Przez całą imprezę czułem się dziwnie. To się chyba nazywa wyrzuty sumienia. Doświadczyłem tego po raz pierwszy w życiu i to po zwykłym wylaniu Coli. Dziewczyna, na którą poleciał napój przemknęła mi przed oczami w tłumie i widziałem, że nawet końcówki jej włosów są mokre, a cała pewnie niesamowicie się klei. Odnalazłem moją bluzę i rozpocząłem poszukiwania, lecz nigdzie jej nie było. 

  — Hej, szukałem cię - powiedziałem gdy ujrzałem ją w tłumie. Miałem lekkie problemy ze złapaniem równowagi, ponieważ podniosłem się za szybko i zakręciło mi się w głowie —Przepraszam za to picie, masz tu bluzę, nie będzie widać plam i zapraszam na drinka - zaproponowałem, lecz dziewczyna odmówiła. Musiała się gdzieś śpieszyć, bo złapała odruchowo bluzę, którą jej podałem i odeszła.

Przed klubem widziałem ją jak wsiadała do taksówki i założyła bluzę, którą jej dałem. Uśmiechnąłem się do siebie, a sumienie odpuściło. Wróciłem do klubu i nie powiem wam co było dalej, bo sam bym chciał to wiedzieć.

***

Kiedy doszedłem pod klub odnalazłem swój motor. Odkąd przypomniałem sobie o dziewczynie znowu poczułem nieprzyjemne uczucie i nie miałem pojęcia dlaczego. Normalnie wcale bym się tym nie przejął. Wsiadłem na maszynę i odjechałem w stronę domu.

Kiedy wróciłem do domu była ósma.
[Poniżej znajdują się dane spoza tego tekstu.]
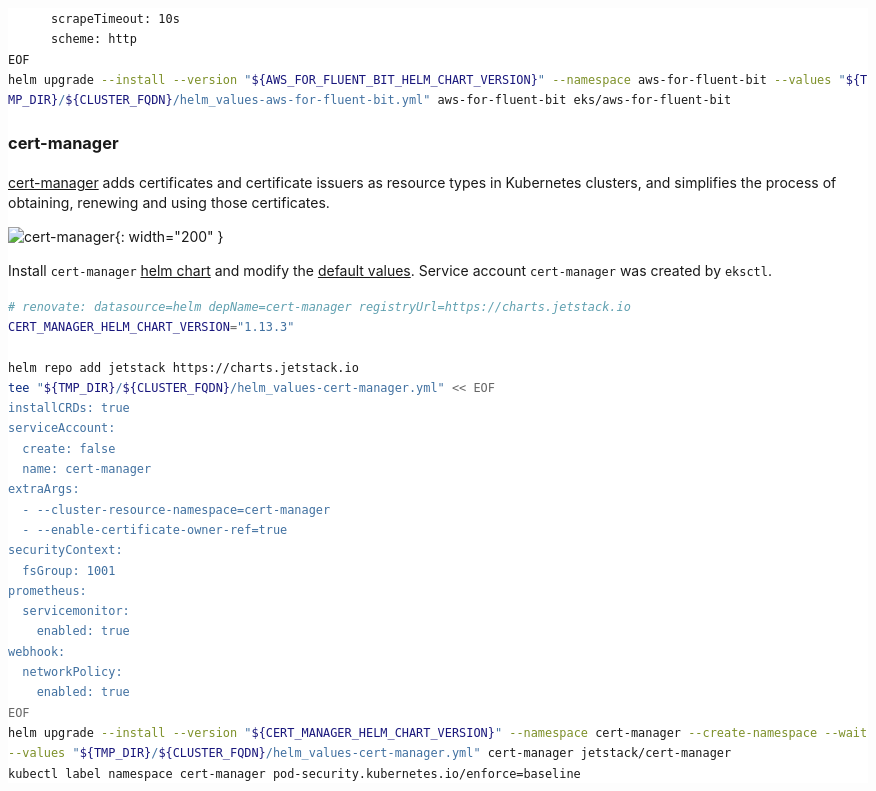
 ```bash
      scrapeTimeout: 10s
      scheme: http
EOF
helm upgrade --install --version "${AWS_FOR_FLUENT_BIT_HELM_CHART_VERSION}" --namespace aws-for-fluent-bit --values "${TMP_DIR}/${CLUSTER_FQDN}/helm_values-aws-for-fluent-bit.yml" aws-for-fluent-bit eks/aws-for-fluent-bit
```

### cert-manager

[cert-manager](https://cert-manager.io/) adds certificates and certificate
issuers as resource types in Kubernetes clusters, and simplifies the process
of obtaining, renewing and using those certificates.

![cert-manager](https://raw.githubusercontent.com/cert-manager/cert-manager/7f15787f0f146149d656b6877a6fbf4394fe9965/logo/logo.svg
"cert-manager"){: width="200" }

Install `cert-manager`
[helm chart](https://artifacthub.io/packages/helm/cert-manager/cert-manager)
and modify the
[default values](https://github.com/cert-manager/cert-manager/blob/master/deploy/charts/cert-manager/values.yaml).
Service account `cert-manager` was created by `eksctl`.

```bash
# renovate: datasource=helm depName=cert-manager registryUrl=https://charts.jetstack.io
CERT_MANAGER_HELM_CHART_VERSION="1.13.3"

helm repo add jetstack https://charts.jetstack.io
tee "${TMP_DIR}/${CLUSTER_FQDN}/helm_values-cert-manager.yml" << EOF
installCRDs: true
serviceAccount:
  create: false
  name: cert-manager
extraArgs:
  - --cluster-resource-namespace=cert-manager
  - --enable-certificate-owner-ref=true
securityContext:
  fsGroup: 1001
prometheus:
  servicemonitor:
    enabled: true
webhook:
  networkPolicy:
    enabled: true
EOF
helm upgrade --install --version "${CERT_MANAGER_HELM_CHART_VERSION}" --namespace cert-manager --create-namespace --wait --values "${TMP_DIR}/${CLUSTER_FQDN}/helm_values-cert-manager.yml" cert-manager jetstack/cert-manager
kubectl label namespace cert-manager pod-security.kubernetes.io/enforce=baseline
```
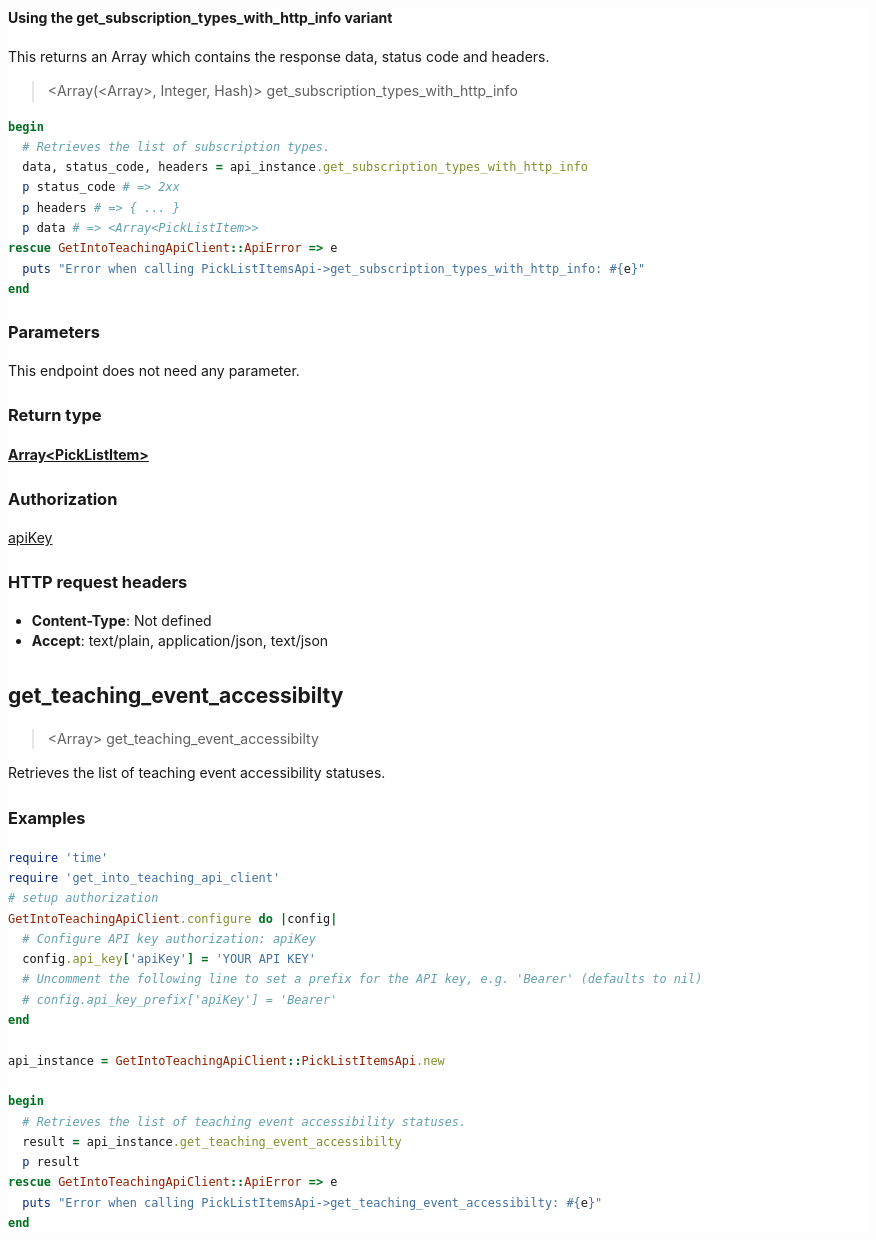 
#### Using the get_subscription_types_with_http_info variant

This returns an Array which contains the response data, status code and headers.

> <Array(<Array<PickListItem>>, Integer, Hash)> get_subscription_types_with_http_info

```ruby
begin
  # Retrieves the list of subscription types.
  data, status_code, headers = api_instance.get_subscription_types_with_http_info
  p status_code # => 2xx
  p headers # => { ... }
  p data # => <Array<PickListItem>>
rescue GetIntoTeachingApiClient::ApiError => e
  puts "Error when calling PickListItemsApi->get_subscription_types_with_http_info: #{e}"
end
```

### Parameters

This endpoint does not need any parameter.

### Return type

[**Array&lt;PickListItem&gt;**](PickListItem.md)

### Authorization

[apiKey](../README.md#apiKey)

### HTTP request headers

- **Content-Type**: Not defined
- **Accept**: text/plain, application/json, text/json


## get_teaching_event_accessibilty

> <Array<PickListItem>> get_teaching_event_accessibilty

Retrieves the list of teaching event accessibility statuses.

### Examples

```ruby
require 'time'
require 'get_into_teaching_api_client'
# setup authorization
GetIntoTeachingApiClient.configure do |config|
  # Configure API key authorization: apiKey
  config.api_key['apiKey'] = 'YOUR API KEY'
  # Uncomment the following line to set a prefix for the API key, e.g. 'Bearer' (defaults to nil)
  # config.api_key_prefix['apiKey'] = 'Bearer'
end

api_instance = GetIntoTeachingApiClient::PickListItemsApi.new

begin
  # Retrieves the list of teaching event accessibility statuses.
  result = api_instance.get_teaching_event_accessibilty
  p result
rescue GetIntoTeachingApiClient::ApiError => e
  puts "Error when calling PickListItemsApi->get_teaching_event_accessibilty: #{e}"
end
```
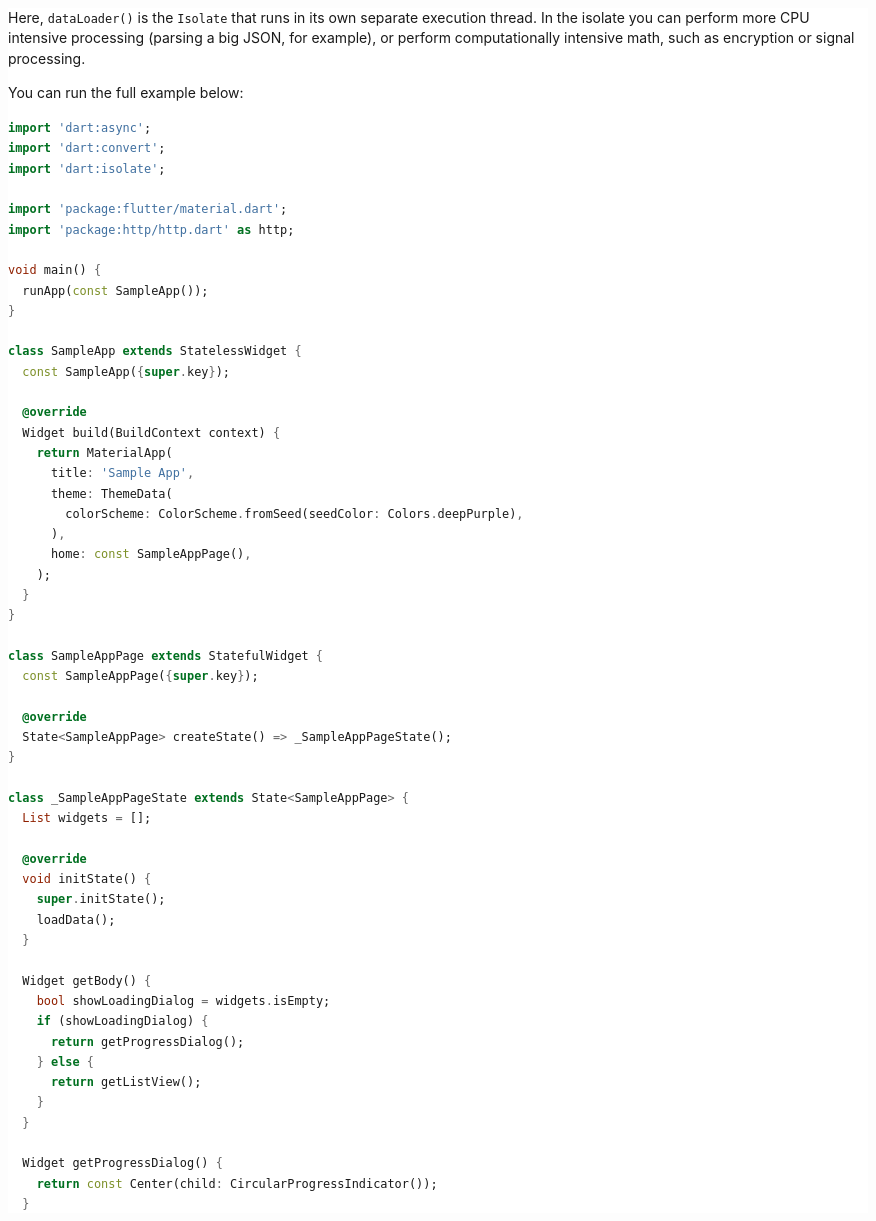 Here, `dataLoader()` is the `Isolate` that runs in its own separate
execution thread.  In the isolate you can perform more CPU intensive
processing (parsing a big JSON, for example),
or perform computationally intensive math,
such as encryption or signal processing.

You can run the full example below:

<?code-excerpt "lib/isolates.dart"?>
```dart
import 'dart:async';
import 'dart:convert';
import 'dart:isolate';

import 'package:flutter/material.dart';
import 'package:http/http.dart' as http;

void main() {
  runApp(const SampleApp());
}

class SampleApp extends StatelessWidget {
  const SampleApp({super.key});

  @override
  Widget build(BuildContext context) {
    return MaterialApp(
      title: 'Sample App',
      theme: ThemeData(
        colorScheme: ColorScheme.fromSeed(seedColor: Colors.deepPurple),
      ),
      home: const SampleAppPage(),
    );
  }
}

class SampleAppPage extends StatefulWidget {
  const SampleAppPage({super.key});

  @override
  State<SampleAppPage> createState() => _SampleAppPageState();
}

class _SampleAppPageState extends State<SampleAppPage> {
  List widgets = [];

  @override
  void initState() {
    super.initState();
    loadData();
  }

  Widget getBody() {
    bool showLoadingDialog = widgets.isEmpty;
    if (showLoadingDialog) {
      return getProgressDialog();
    } else {
      return getListView();
    }
  }

  Widget getProgressDialog() {
    return const Center(child: CircularProgressIndicator());
  }

``` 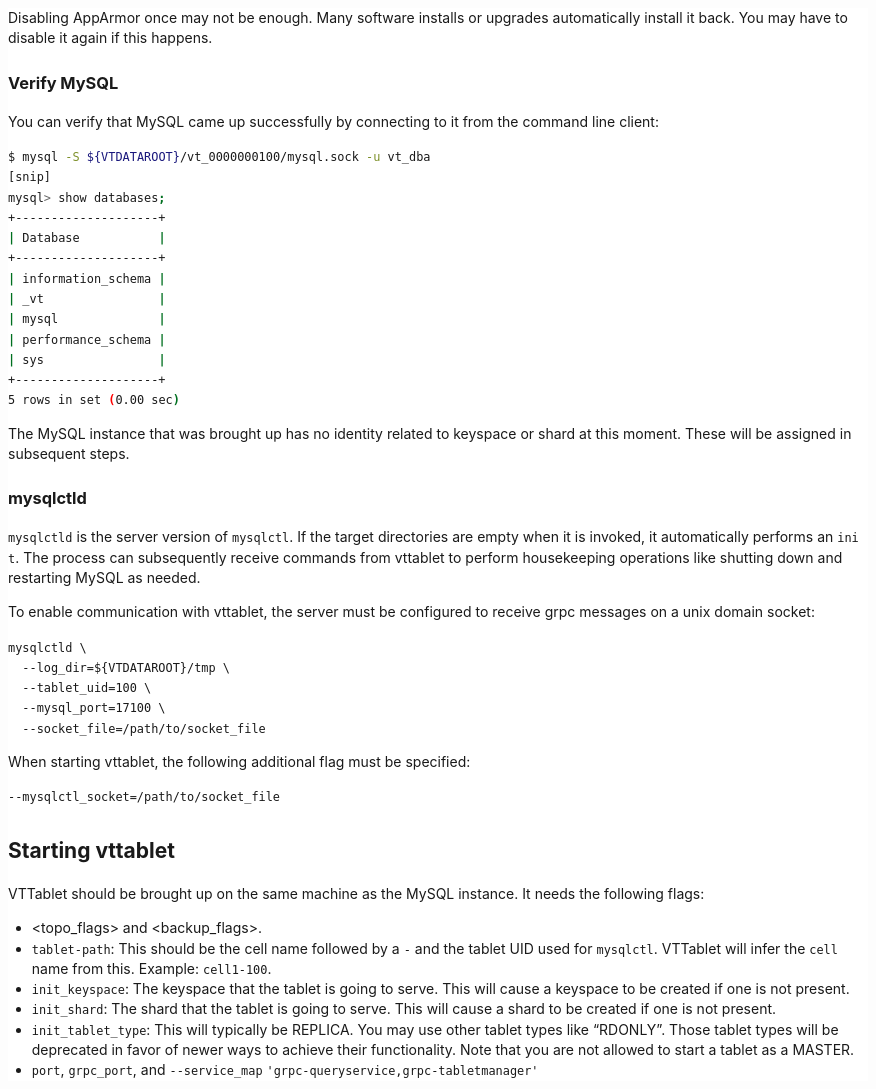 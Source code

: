 Disabling AppArmor once may not be enough. Many software installs or upgrades automatically install it back. You may have to disable it again if this happens.

### Verify MySQL

You can verify that MySQL came up successfully by connecting to it from the command line client:

```sh
$ mysql -S ${VTDATAROOT}/vt_0000000100/mysql.sock -u vt_dba
[snip]
mysql> show databases;
+--------------------+
| Database           |
+--------------------+
| information_schema |
| _vt                |
| mysql              |
| performance_schema |
| sys                |
+--------------------+
5 rows in set (0.00 sec)
```

The MySQL instance that was brought up has no identity related to keyspace or shard at this moment. These will be assigned in subsequent steps.

### mysqlctld

`mysqlctld` is the server version of `mysqlctl`. If the target directories are empty when it is invoked, it automatically performs an `init`. The process can subsequently receive commands from vttablet to perform housekeeping operations like shutting down and restarting MySQL as needed.

To enable communication with vttablet, the server must be configured to receive grpc messages on a unix domain socket:

```
mysqlctld \
  --log_dir=${VTDATAROOT}/tmp \
  --tablet_uid=100 \
  --mysql_port=17100 \
  --socket_file=/path/to/socket_file
```

When starting vttablet, the following additional flag must be specified:

```
--mysqlctl_socket=/path/to/socket_file
```
## Starting vttablet

VTTablet should be brought up on the same machine as the MySQL instance. It needs the following flags:

* <topo_flags> and <backup_flags>.
* `tablet-path`: This should be the cell name followed by a `-` and the tablet UID used for `mysqlctl`. VTTablet will infer the `cell` name from this. Example: `cell1-100`.
* `init_keyspace`: The keyspace that the tablet is going to serve. This will cause a keyspace to be created if one is not present.
* `init_shard`: The shard that the tablet is going to serve. This will cause a shard to be created if one is not present.
* `init_tablet_type`: This will typically be REPLICA. You may use other tablet types like “RDONLY”. Those tablet types will be deprecated in favor of newer ways to achieve their functionality. Note that you are not allowed to start a tablet as a MASTER.
* `port`, `grpc_port`, and `--service_map` `'grpc-queryservice,grpc-tabletmanager'`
Pojechałem trochę dłuższą trasą, ponieważ miło się jeździło kiedy na drodze nie było jeszcze tysiąca samochodów. Mój motor jest czymś bez czego nie wyobrażam sobie życia. Przez całe wakacje pracowałem, aby na niego zarobić. Wcześniej pożyczałem taty, który zaraził mnie miłością do motoryzacji. 

Wziąłem prysznic, ubrałem dresy i spakowałem torbę na trening. Wziąłem tabletkę przeciwbólową i pojechałem na boisko.

Wszedłem do szatni, gdzie przywitała mnie grobowa cisza. Chłopcy siedzieli ze spuszczonymi głowami podpierając się na rękach. 

— Cześć - krzyknąłem, na co wszyscy jękneli.

— Możesz łaskawie zamknąć swoją jebaną mordę i nie drzeć się - powiedział Ryan mocno wkurzony, na co się zaśmiałem. Gdyby nie sytuacja z Colą która otrzeźwiła mnie wczoraj, też byłbym w takim stanie. Ubrałem strój i wyszliśmy z szatni. Trener kiedy zobaczył w jakim stanie są wszyscy zaczął się głośno śmiać i na złość zagwizdał w gwizdek, na co kilku upadło na ziemie łapiąc się za głowę. Nawet mnie to zabolało.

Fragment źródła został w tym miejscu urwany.